Illustration for Denizen by Lauren Pettapiece
My life resembles a game of real-life Twister with an arm or a leg in four countries at any point in time. As a TCK, I feel rootless and restless.
After a lifetime of traveling and moving, I harbored dreams of settling down. I met Lars, a Norwegian man with strong roots to his motherland. He was going to keep me centered as I followed him into the unknown territory of rootedness.
Growing my roots started as a casual competition. Lars and I had been traveling the world for two years and we couldn’t decide where to settle when our vagabond lives came to an end. We just knew we wanted to be in Scandinavia; I in Sweden, where my mother is from, and he in Norway, where he had grown up.
“Here’s the deal,” Lars said. “Whoever finds a job first, that’s who decides where we’ll go.”
“That sounds fair,” I answered, not realizing how motivated he was. During a quick family visit to Norway while I hung out in Denmark, Lars managed to squeeze in five interviews and received several job offers. He returned triumphant: “I got a job! We’re moving to Norway.”

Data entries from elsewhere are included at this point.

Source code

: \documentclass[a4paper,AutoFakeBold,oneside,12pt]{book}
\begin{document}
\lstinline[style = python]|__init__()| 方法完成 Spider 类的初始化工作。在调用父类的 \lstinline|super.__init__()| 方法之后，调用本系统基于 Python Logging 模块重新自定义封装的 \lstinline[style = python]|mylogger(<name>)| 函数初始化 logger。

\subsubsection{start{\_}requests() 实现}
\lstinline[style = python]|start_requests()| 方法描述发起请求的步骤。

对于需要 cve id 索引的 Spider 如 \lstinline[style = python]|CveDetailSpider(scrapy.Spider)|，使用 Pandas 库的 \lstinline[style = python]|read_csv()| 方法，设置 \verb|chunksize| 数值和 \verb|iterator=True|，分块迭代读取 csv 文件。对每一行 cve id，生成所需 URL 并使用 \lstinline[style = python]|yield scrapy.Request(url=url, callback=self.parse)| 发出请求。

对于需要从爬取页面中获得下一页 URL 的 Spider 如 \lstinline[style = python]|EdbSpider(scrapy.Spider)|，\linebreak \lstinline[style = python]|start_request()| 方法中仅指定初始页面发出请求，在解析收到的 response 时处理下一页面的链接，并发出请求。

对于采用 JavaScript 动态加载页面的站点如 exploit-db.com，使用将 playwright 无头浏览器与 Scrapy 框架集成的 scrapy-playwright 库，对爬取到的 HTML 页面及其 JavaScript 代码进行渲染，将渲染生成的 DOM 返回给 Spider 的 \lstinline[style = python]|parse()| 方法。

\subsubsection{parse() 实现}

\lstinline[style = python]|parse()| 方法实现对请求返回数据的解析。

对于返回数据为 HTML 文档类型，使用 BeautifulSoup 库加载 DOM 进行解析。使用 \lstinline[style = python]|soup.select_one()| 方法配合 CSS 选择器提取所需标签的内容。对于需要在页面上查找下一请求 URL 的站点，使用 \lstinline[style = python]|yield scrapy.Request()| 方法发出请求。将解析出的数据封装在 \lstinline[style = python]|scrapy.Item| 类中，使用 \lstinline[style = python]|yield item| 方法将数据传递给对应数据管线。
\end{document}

It didn’t seem like a bad idea. After all, Norway is a beautiful country with a strong economy. There were plenty of jobs to be had. It has a lot of similarities with Sweden. Besides, I’m a TCK and I was certain I could easily adapt.
But just in case things didn’t work out, I set a deadline: “I’ll give Norway five years. I’ve never lived anywhere longer and I just don’t know if I can.”
Lars thought that was fair, probably assuming that once I got to Norway, I’d fall in love with his home and adopt it as my own. So we moved to Oslo, and I became a “lovepat.”
“Lovepats” are people who become expats for love, usually moving to their partner’s home country. When you fall in love and decide to follow someone to the ends of the earth, there isn’t always a lot of logic involved.
I decided to follow my partner to his home, and soon after, made my lifelong choice to marry him. As happy as I am to be with him, I find that this transition has been the toughest I’ve ever experienced. I am playing a tug-of-war between a desire to settle down and the itch that comes from a lifelong habit of packing and moving. The thought of never moving again makes me panic.
I store moving boxes in the basement in anticipation of our next destination. I have no desire to buy a house like everyone else my age has, because a mortgage will only tie us down. Instead, I have a significant yearly budget for travel and dream about living in a handful of countries.
It saddens me that I may never again experience a new culture close up. I feel like I’ll be missing out on what the world has to offer if I settle in one place. If it were up to me, I would check Norway off my list and move on. But it’s not up to me. It’s up to us now.
The first question “lovepats” have to ask themselves is where to settle. Where you live has a big impact because you will have to adapt to a new culture and possibly learn and use a new language. Do you choose to use the local language at home, the language you met in, or another combination?
Then there is the issue of roots. My partner, who is a Norway native, already has a family and support network in place. I had to start from scratch, and hope that his was open and friendly enough to welcome me.
If we have children, the questions get tougher. Language? Schooling? What citizenships do I want them to have? Where is home? What will be their identity?
Answering these questions can be tough. I’ve learned that being a “lovepat” means having to compromise. The secret is to own that decision and not let it lead to resentment.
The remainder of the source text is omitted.